■ **About this exercise**
Wherever a line in the data holds the word "unchecked", pull that line out.

Top of Supplied entries

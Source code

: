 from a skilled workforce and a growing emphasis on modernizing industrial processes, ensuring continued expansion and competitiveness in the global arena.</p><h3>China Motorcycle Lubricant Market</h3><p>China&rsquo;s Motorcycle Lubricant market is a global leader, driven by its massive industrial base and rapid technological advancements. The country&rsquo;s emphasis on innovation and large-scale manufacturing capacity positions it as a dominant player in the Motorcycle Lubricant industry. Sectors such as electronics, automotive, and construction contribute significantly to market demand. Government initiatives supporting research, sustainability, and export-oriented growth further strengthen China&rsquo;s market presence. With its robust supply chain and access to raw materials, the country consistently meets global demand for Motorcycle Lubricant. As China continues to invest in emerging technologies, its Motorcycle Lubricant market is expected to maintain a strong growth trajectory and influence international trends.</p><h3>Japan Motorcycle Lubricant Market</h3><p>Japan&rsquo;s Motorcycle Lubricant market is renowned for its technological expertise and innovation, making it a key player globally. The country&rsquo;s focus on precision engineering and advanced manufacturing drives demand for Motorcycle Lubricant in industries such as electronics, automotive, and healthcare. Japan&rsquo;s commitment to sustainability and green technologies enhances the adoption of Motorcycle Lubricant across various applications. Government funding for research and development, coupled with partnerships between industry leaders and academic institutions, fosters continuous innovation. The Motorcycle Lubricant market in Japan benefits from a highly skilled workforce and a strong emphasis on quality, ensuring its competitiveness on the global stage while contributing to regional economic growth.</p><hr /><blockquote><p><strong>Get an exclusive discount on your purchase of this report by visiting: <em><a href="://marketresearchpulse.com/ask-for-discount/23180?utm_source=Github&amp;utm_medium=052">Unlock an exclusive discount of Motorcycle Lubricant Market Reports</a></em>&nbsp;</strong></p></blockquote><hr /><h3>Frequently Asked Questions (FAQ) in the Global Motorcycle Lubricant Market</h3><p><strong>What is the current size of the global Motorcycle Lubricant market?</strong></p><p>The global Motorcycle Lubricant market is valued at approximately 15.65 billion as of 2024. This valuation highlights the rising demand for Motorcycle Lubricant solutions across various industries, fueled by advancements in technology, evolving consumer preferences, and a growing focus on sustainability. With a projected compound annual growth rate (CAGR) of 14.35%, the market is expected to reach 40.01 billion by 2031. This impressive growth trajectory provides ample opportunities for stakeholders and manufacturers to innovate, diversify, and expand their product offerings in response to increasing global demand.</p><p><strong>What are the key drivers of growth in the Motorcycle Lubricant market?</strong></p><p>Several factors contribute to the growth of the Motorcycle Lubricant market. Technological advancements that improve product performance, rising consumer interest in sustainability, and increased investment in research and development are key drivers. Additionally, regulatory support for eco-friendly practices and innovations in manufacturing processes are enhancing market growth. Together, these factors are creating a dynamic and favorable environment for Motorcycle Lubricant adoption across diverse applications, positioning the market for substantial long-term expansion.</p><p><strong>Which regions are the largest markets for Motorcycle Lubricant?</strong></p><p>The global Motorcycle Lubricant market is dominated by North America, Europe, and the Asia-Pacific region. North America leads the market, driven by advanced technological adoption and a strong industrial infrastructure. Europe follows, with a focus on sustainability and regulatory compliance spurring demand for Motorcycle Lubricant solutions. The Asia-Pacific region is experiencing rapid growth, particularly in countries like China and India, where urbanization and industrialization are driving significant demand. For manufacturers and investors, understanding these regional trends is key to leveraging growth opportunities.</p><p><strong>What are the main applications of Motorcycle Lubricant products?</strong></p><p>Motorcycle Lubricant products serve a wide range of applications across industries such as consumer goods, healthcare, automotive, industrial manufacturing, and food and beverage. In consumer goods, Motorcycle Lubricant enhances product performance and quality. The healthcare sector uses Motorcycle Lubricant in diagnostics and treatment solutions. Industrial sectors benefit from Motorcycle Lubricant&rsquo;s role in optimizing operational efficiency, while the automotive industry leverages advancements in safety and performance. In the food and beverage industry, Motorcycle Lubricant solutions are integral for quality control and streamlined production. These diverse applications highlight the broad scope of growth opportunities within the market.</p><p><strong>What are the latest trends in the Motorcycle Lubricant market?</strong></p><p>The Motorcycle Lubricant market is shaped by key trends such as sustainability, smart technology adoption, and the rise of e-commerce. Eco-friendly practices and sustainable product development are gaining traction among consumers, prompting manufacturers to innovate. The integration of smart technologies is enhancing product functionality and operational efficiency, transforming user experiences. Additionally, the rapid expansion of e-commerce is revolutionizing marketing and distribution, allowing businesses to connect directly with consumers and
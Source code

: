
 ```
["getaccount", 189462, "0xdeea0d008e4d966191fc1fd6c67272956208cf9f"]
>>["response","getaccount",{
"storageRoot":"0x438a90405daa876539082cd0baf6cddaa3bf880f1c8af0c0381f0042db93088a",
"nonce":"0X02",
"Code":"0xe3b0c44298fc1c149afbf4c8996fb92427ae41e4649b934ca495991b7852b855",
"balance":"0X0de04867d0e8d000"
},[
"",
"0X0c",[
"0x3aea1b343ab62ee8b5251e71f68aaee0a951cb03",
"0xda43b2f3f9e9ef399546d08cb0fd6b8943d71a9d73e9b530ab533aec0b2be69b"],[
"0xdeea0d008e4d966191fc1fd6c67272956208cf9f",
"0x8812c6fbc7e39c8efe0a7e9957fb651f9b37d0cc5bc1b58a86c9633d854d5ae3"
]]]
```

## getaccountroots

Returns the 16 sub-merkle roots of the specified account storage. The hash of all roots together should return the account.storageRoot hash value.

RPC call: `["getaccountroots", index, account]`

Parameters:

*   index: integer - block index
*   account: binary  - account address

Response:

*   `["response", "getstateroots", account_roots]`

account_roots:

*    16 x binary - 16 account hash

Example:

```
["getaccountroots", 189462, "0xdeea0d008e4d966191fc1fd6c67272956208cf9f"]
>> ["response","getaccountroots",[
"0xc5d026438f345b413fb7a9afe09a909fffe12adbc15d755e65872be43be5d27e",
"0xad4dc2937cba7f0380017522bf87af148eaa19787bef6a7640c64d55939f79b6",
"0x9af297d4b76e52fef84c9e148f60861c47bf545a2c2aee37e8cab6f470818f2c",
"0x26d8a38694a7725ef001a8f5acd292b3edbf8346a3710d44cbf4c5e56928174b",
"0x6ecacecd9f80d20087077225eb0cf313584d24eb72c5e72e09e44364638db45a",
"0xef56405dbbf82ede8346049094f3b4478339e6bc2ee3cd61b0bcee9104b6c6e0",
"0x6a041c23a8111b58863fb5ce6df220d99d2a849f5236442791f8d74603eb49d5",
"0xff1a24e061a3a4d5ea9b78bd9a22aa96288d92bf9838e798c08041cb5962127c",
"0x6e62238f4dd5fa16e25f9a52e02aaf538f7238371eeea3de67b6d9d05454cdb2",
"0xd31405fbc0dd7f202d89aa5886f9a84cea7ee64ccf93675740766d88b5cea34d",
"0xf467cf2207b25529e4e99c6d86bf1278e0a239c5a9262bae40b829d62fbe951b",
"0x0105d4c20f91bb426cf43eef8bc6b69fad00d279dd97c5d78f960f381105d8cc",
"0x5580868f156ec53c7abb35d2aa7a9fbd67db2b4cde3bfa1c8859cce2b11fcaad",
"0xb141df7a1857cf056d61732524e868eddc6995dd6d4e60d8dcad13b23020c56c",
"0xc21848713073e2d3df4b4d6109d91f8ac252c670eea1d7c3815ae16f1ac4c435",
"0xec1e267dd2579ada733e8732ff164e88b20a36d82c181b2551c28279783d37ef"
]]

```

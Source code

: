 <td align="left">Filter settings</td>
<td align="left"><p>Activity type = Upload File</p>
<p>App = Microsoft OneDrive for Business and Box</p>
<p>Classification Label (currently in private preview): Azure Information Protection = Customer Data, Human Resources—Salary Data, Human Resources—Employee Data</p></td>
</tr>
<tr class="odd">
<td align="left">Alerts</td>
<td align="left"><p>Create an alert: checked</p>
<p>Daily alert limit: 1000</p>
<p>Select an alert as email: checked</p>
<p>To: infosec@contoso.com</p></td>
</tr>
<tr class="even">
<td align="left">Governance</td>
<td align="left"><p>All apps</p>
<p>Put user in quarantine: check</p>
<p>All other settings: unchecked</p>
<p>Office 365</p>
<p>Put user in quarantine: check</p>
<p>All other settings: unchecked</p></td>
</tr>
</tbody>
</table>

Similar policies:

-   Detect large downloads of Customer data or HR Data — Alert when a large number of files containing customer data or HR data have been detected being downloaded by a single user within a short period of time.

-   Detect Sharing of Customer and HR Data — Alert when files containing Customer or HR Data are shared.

Bottom of Supplied entries

■ **Answer section**
<p>All other settings: unchecked</p>
<p>All other settings: unchecked</p></td>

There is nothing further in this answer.